1 Bishop Lowth reads, "Maketh the oaks to tremble," (Lectures on Hebrew Poetry, vol. 2:p.253,) in which he is followed by Dimock, Green, Seeker, Horsley, Fry, and others. But Dathe, Berlin, De Rossi, Dr Adam Clarke, Rogers, etc., adhere to the common interpretation, in which they are supported by all the ancient versions, except the Syriac, which seems to favor the view of Lowth. A main argument of Lowth and those who follow him in support of his rendering is, that the common translation, which supposes the passage to relate to the hinds bring forth their young, agrees very little with the rest of the imagery either in nature or dignity; whereas the oak struck with lightning, is a far nobler image, and one which falls in more naturally with the scattering of a forest's foliage under the action of a storm. But Rogers justly observes, that "we are not warranted in altering the Hebrew text, because the oriental imagery which we meet with does not correspond with our ideas of poetical beauty and grandeur," (Book of Psalms in Hebrew, metrically arranged, vol. it. p. 186.) With respect to the sense conveyed by the common reading, it may be observed, that birds bring forth their young with great difficulty and pain, bowing themselves, bruising their young ones, and casting out their sorrows, (Job 39:4, 6;) and it therefore heightens the description given of the terrific character of the thunder-storm, when the thunder, which is here called the voice of God, is represented as causing, through the terror which it inspires, the hinds in their pregnant state prematurely to drop their young; although, according to our ideas of poetical imagery, this may not accord so well with the other images in the passage nor appear so beautiful and sublime as the image of the oaks trembling at the voice of Jehovah.

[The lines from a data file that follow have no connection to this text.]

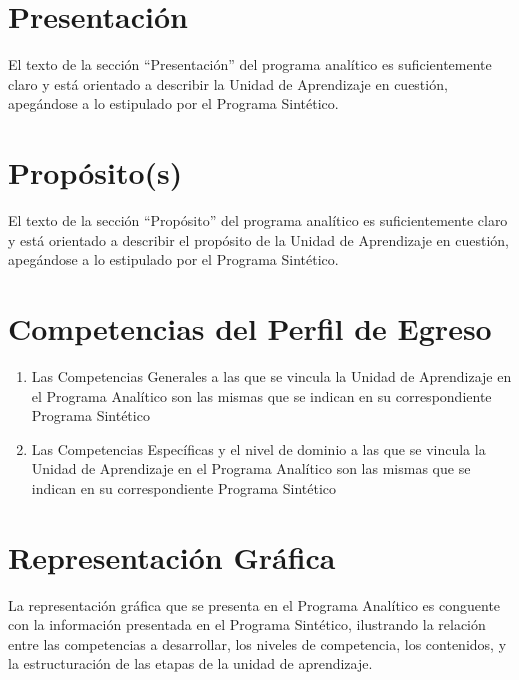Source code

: \documentclass{article}
\newcommand{\sino}{\hfill \CheckBox[checkboxsymbol=\ding{56}]{S\'{i}}\quad\CheckBox[checkboxsymbol=\ding{56}]{No}}
\begin{document}
\begin{Form}
\begin{enumerate}[resume,leftmargin=*,nolistsep]
\end{enumerate}
  
\section{Presentaci\'{o}n}

El texto de la secci\'{o}n ``Presentaci\'{o}n'' del programa
anal\'{i}tico es suficientemente claro y est\'{a} orientado a
describir la Unidad de Aprendizaje en cuesti\'{o}n, apeg\'{a}ndose a
lo estipulado por el Programa Sint\'{e}tico. \sino

\section{Prop\'{o}sito(s)}

El texto de la secci\'{o}n ``Prop\'{o}sito'' del programa
anal\'{i}tico es suficientemente claro y est\'{a} orientado a
describir el prop\'{o}sito de la Unidad de Aprendizaje en
cuesti\'{o}n, apeg\'{a}ndose a lo estipulado por el Programa
Sint\'{e}tico. \sino

\section{Competencias del Perfil de Egreso}

\begin{enumerate}[resume,leftmargin=*,nolistsep]
\item{Las Competencias Generales a las que se vincula la Unidad de Aprendizaje en el
Programa Anal\'{i}tico son las mismas que se indican en su correspondiente Programa
Sint\'{e}tico \sino}
\item{Las Competencias Espec\'{i}ficas y el nivel de dominio a las que se vincula la Unidad de
Aprendizaje en el Programa Anal\'{i}tico son las mismas que se indican en su correspondiente
Programa Sint\'{e}tico \sino}
\end{enumerate}

\section{Representaci\'{o}n Gr\'{a}fica}

La representaci\'{o}n gr\'{a}fica que se presenta en el Programa Anal\'{i}tico es conguente con la
informaci\'{o}n presentada en el Programa Sint\'{e}tico, ilustrando la relaci\'{o}n entre las
competencias a desarrollar, los niveles de competencia, los contenidos, y la estructuraci\'{o}n
de las etapas de la unidad de aprendizaje. \sino


\end{Form}
\end{document}
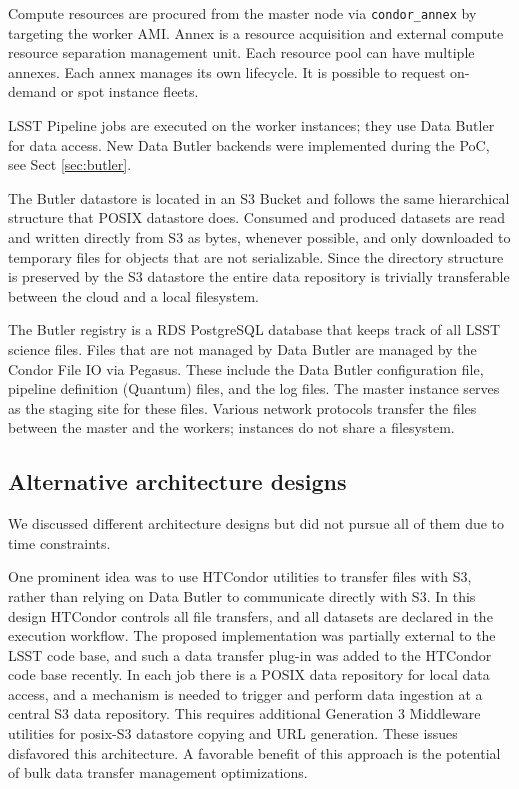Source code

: Compute resources are procured from the master node via \texttt{condor\_annex} by targeting the worker AMI. Annex is a resource acquisition and external compute resource separation management unit. Each resource pool can have multiple annexes. Each annex manages its own lifecycle. It is possible to request on-demand or spot instance fleets.

LSST Pipeline jobs are executed on the worker instances; they use Data Butler for data access.
New Data Butler backends were implemented during the PoC, see Sect \ref{sec:butler}.

The Butler datastore is located in an S3 Bucket and follows the same hierarchical structure that POSIX datastore does. Consumed and produced datasets are read and written directly from S3 as bytes, whenever possible, and only downloaded to temporary files for objects that are not serializable.
Since the directory structure is preserved by the S3 datastore the entire data repository is trivially transferable between the cloud and a local filesystem.

The Butler registry is a RDS PostgreSQL database that keeps track of all LSST science files.
Files that are not managed by Data Butler are managed by the Condor File IO via Pegasus. These include the Data Butler configuration file, pipeline definition (Quantum) files, and the log files. The master instance serves as the staging site for these files. Various network protocols transfer the files between the master and the workers; instances do not share a filesystem.

\subsection{Alternative architecture designs}

We discussed different architecture designs but did not pursue all of them due to time constraints.

One prominent idea was to use HTCondor utilities to transfer files with S3, rather than relying on Data Butler to communicate directly with S3. In this design HTCondor controls all file transfers, and all datasets are declared in the execution workflow. The proposed implementation was partially external to the LSST code base, and such a data transfer plug-in was added to the HTCondor code base recently. In each job there is a POSIX data repository for local data access, and a mechanism is needed to trigger and perform data ingestion at a central S3 data repository. This requires additional Generation 3 Middleware utilities for posix-S3 datastore copying and URL generation. These issues disfavored this architecture. A favorable benefit of this approach is the potential of bulk data transfer management optimizations.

2 "Etant que touche la gloire de Dieu." -- Fr.

3 "Pour le craindre et servir comme il appartient." -- Fr.

4 "Par le deluge." -- Fr. This is the view taken of the passage by the ancient versions. "God," says the Chaldee, "in the generation of the deluge sat in judgment." The Septuagint reads, "God shall make the deluge to be inhabited," or "make the world habitable after it"; the Syriac, "God called back the deluge;" and the Arabic, "God restrained the deluge." Ainsworth reads, "Jehovah sat at the flood," and explains it as meaning "Noah's flood."

5 "Que c'est luy seul qui gouverne toutes choses en tout temps." -- Fr.